START Material for this exercise
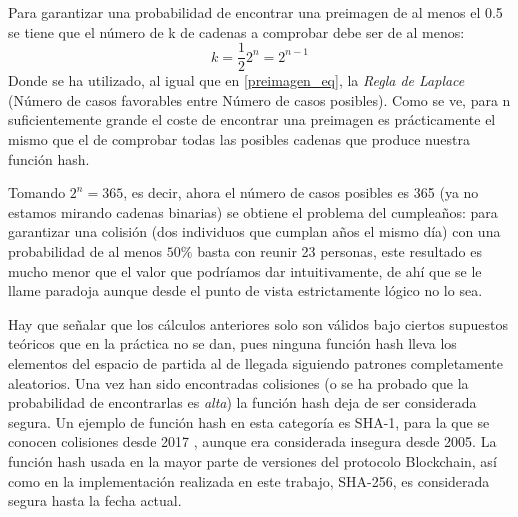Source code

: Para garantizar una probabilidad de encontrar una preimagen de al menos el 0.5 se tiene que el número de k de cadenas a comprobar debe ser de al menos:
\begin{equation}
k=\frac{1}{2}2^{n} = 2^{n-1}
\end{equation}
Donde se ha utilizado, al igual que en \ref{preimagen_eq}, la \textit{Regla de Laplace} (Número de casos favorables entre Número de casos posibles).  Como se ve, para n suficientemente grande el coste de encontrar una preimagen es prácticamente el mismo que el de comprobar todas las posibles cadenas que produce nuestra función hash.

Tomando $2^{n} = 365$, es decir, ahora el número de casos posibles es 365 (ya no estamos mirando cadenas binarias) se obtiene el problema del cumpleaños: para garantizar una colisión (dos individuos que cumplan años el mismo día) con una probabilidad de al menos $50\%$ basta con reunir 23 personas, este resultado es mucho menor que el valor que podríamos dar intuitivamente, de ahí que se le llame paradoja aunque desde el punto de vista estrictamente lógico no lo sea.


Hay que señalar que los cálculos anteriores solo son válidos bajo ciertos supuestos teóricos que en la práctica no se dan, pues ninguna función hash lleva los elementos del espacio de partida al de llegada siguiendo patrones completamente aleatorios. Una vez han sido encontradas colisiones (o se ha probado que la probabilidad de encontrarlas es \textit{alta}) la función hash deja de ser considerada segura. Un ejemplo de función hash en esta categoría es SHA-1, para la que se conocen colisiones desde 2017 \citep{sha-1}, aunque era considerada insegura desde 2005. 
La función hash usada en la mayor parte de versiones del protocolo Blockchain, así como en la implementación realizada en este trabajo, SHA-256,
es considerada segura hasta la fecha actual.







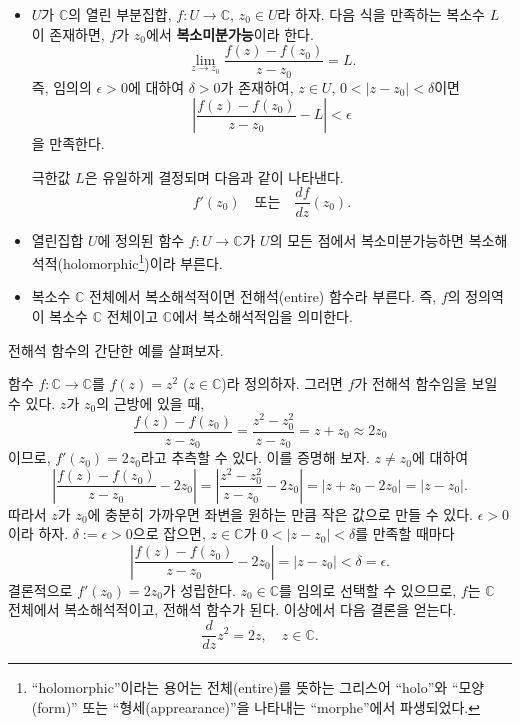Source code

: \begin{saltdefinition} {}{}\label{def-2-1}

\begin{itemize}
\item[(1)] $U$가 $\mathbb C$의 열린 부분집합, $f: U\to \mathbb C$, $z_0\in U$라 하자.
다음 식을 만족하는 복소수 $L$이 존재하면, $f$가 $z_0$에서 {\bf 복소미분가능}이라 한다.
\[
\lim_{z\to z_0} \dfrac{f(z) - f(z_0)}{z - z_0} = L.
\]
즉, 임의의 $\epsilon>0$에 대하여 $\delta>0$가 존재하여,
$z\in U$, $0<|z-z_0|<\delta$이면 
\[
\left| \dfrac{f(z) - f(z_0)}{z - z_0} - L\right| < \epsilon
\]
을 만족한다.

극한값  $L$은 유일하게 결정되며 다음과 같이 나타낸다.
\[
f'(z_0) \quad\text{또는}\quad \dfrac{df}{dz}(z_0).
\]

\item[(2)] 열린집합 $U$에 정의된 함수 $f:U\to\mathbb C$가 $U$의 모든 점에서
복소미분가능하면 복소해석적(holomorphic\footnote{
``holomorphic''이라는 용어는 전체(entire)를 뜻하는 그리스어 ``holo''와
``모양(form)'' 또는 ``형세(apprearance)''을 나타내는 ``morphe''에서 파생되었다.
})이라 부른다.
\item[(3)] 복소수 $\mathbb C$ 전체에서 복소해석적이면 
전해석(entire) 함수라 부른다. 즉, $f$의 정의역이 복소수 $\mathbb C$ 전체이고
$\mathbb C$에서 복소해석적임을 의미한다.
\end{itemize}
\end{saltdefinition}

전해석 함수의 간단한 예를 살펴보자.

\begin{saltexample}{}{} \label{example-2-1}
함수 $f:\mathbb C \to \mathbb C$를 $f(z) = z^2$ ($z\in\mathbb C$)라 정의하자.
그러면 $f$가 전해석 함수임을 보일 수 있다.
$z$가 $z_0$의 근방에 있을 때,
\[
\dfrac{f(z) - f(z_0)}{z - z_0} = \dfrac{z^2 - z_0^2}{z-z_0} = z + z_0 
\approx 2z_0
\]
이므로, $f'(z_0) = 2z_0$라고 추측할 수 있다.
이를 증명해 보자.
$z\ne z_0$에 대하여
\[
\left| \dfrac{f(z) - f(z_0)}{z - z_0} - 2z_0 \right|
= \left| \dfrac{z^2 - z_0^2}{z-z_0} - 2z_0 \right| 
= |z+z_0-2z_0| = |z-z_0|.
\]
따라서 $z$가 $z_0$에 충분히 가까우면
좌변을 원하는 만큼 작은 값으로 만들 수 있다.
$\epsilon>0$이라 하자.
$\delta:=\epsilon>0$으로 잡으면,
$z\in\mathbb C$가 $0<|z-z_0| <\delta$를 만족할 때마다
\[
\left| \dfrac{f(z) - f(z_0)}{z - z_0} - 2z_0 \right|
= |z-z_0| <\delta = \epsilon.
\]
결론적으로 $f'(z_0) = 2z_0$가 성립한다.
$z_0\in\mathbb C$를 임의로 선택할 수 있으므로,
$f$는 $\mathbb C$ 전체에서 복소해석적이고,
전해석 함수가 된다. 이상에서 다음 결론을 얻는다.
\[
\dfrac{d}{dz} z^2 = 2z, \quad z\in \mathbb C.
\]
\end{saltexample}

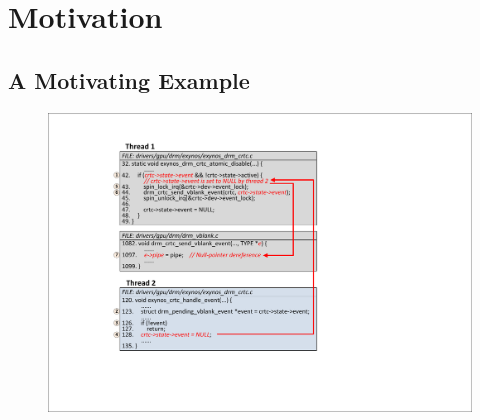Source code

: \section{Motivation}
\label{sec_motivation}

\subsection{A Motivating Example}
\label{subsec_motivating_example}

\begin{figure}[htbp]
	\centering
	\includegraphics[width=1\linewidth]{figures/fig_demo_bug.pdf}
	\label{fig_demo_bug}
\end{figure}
END Material for this exercise
Work order: Leave out the pictures and return the rest of the records exactly.

Response to the task:
Source code

: Para garantizar una probabilidad de encontrar una preimagen de al menos el 0.5 se tiene que el número de k de cadenas a comprobar debe ser de al menos:
\begin{equation}
k=\frac{1}{2}2^{n} = 2^{n-1}
\end{equation}
Donde se ha utilizado, al igual que en \ref{preimagen_eq}, la \textit{Regla de Laplace} (Número de casos favorables entre Número de casos posibles).  Como se ve, para n suficientemente grande el coste de encontrar una preimagen es prácticamente el mismo que el de comprobar todas las posibles cadenas que produce nuestra función hash.

Tomando $2^{n} = 365$, es decir, ahora el número de casos posibles es 365 (ya no estamos mirando cadenas binarias) se obtiene el problema del cumpleaños: para garantizar una colisión (dos individuos que cumplan años el mismo día) con una probabilidad de al menos $50\%$ basta con reunir 23 personas, este resultado es mucho menor que el valor que podríamos dar intuitivamente, de ahí que se le llame paradoja aunque desde el punto de vista estrictamente lógico no lo sea.


Hay que señalar que los cálculos anteriores solo son válidos bajo ciertos supuestos teóricos que en la práctica no se dan, pues ninguna función hash lleva los elementos del espacio de partida al de llegada siguiendo patrones completamente aleatorios. Una vez han sido encontradas colisiones (o se ha probado que la probabilidad de encontrarlas es \textit{alta}) la función hash deja de ser considerada segura. Un ejemplo de función hash en esta categoría es SHA-1, para la que se conocen colisiones desde 2017 \citep{sha-1}, aunque era considerada insegura desde 2005. 
La función hash usada en la mayor parte de versiones del protocolo Blockchain, así como en la implementación realizada en este trabajo, SHA-256,
es considerada segura hasta la fecha actual.







Source code

: \begin{saltdefinition} {}{}\label{def-2-1}

\begin{itemize}
\item[(1)] $U$가 $\mathbb C$의 열린 부분집합, $f: U\to \mathbb C$, $z_0\in U$라 하자.
다음 식을 만족하는 복소수 $L$이 존재하면, $f$가 $z_0$에서 {\bf 복소미분가능}이라 한다.
\[
\lim_{z\to z_0} \dfrac{f(z) - f(z_0)}{z - z_0} = L.
\]
즉, 임의의 $\epsilon>0$에 대하여 $\delta>0$가 존재하여,
$z\in U$, $0<|z-z_0|<\delta$이면 
\[
\left| \dfrac{f(z) - f(z_0)}{z - z_0} - L\right| < \epsilon
\]
을 만족한다.

극한값  $L$은 유일하게 결정되며 다음과 같이 나타낸다.
\[
f'(z_0) \quad\text{또는}\quad \dfrac{df}{dz}(z_0).
\]

\item[(2)] 열린집합 $U$에 정의된 함수 $f:U\to\mathbb C$가 $U$의 모든 점에서
복소미분가능하면 복소해석적(holomorphic\footnote{
``holomorphic''이라는 용어는 전체(entire)를 뜻하는 그리스어 ``holo''와
``모양(form)'' 또는 ``형세(apprearance)''을 나타내는 ``morphe''에서 파생되었다.
})이라 부른다.
\item[(3)] 복소수 $\mathbb C$ 전체에서 복소해석적이면 
전해석(entire) 함수라 부른다. 즉, $f$의 정의역이 복소수 $\mathbb C$ 전체이고
$\mathbb C$에서 복소해석적임을 의미한다.
\end{itemize}
\end{saltdefinition}

전해석 함수의 간단한 예를 살펴보자.

\begin{saltexample}{}{} \label{example-2-1}
함수 $f:\mathbb C \to \mathbb C$를 $f(z) = z^2$ ($z\in\mathbb C$)라 정의하자.
그러면 $f$가 전해석 함수임을 보일 수 있다.
$z$가 $z_0$의 근방에 있을 때,
\[
\dfrac{f(z) - f(z_0)}{z - z_0} = \dfrac{z^2 - z_0^2}{z-z_0} = z + z_0 
\approx 2z_0
\]
이므로, $f'(z_0) = 2z_0$라고 추측할 수 있다.
이를 증명해 보자.
$z\ne z_0$에 대하여
\[
\left| \dfrac{f(z) - f(z_0)}{z - z_0} - 2z_0 \right|
= \left| \dfrac{z^2 - z_0^2}{z-z_0} - 2z_0 \right| 
= |z+z_0-2z_0| = |z-z_0|.
\]
따라서 $z$가 $z_0$에 충분히 가까우면
좌변을 원하는 만큼 작은 값으로 만들 수 있다.
$\epsilon>0$이라 하자.
$\delta:=\epsilon>0$으로 잡으면,
$z\in\mathbb C$가 $0<|z-z_0| <\delta$를 만족할 때마다
\[
\left| \dfrac{f(z) - f(z_0)}{z - z_0} - 2z_0 \right|
= |z-z_0| <\delta = \epsilon.
\]
결론적으로 $f'(z_0) = 2z_0$가 성립한다.
$z_0\in\mathbb C$를 임의로 선택할 수 있으므로,
$f$는 $\mathbb C$ 전체에서 복소해석적이고,
전해석 함수가 된다. 이상에서 다음 결론을 얻는다.
\[
\dfrac{d}{dz} z^2 = 2z, \quad z\in \mathbb C.
\]
\end{saltexample}

Source code

: \section{Motivation}
\label{sec_motivation}

\subsection{A Motivating Example}
\label{subsec_motivating_example}

\begin{figure}[htbp]
	\centering
	\includegraphics[width=1\linewidth]{figures/fig_demo_bug.pdf}
	\label{fig_demo_bug}
\end{figure}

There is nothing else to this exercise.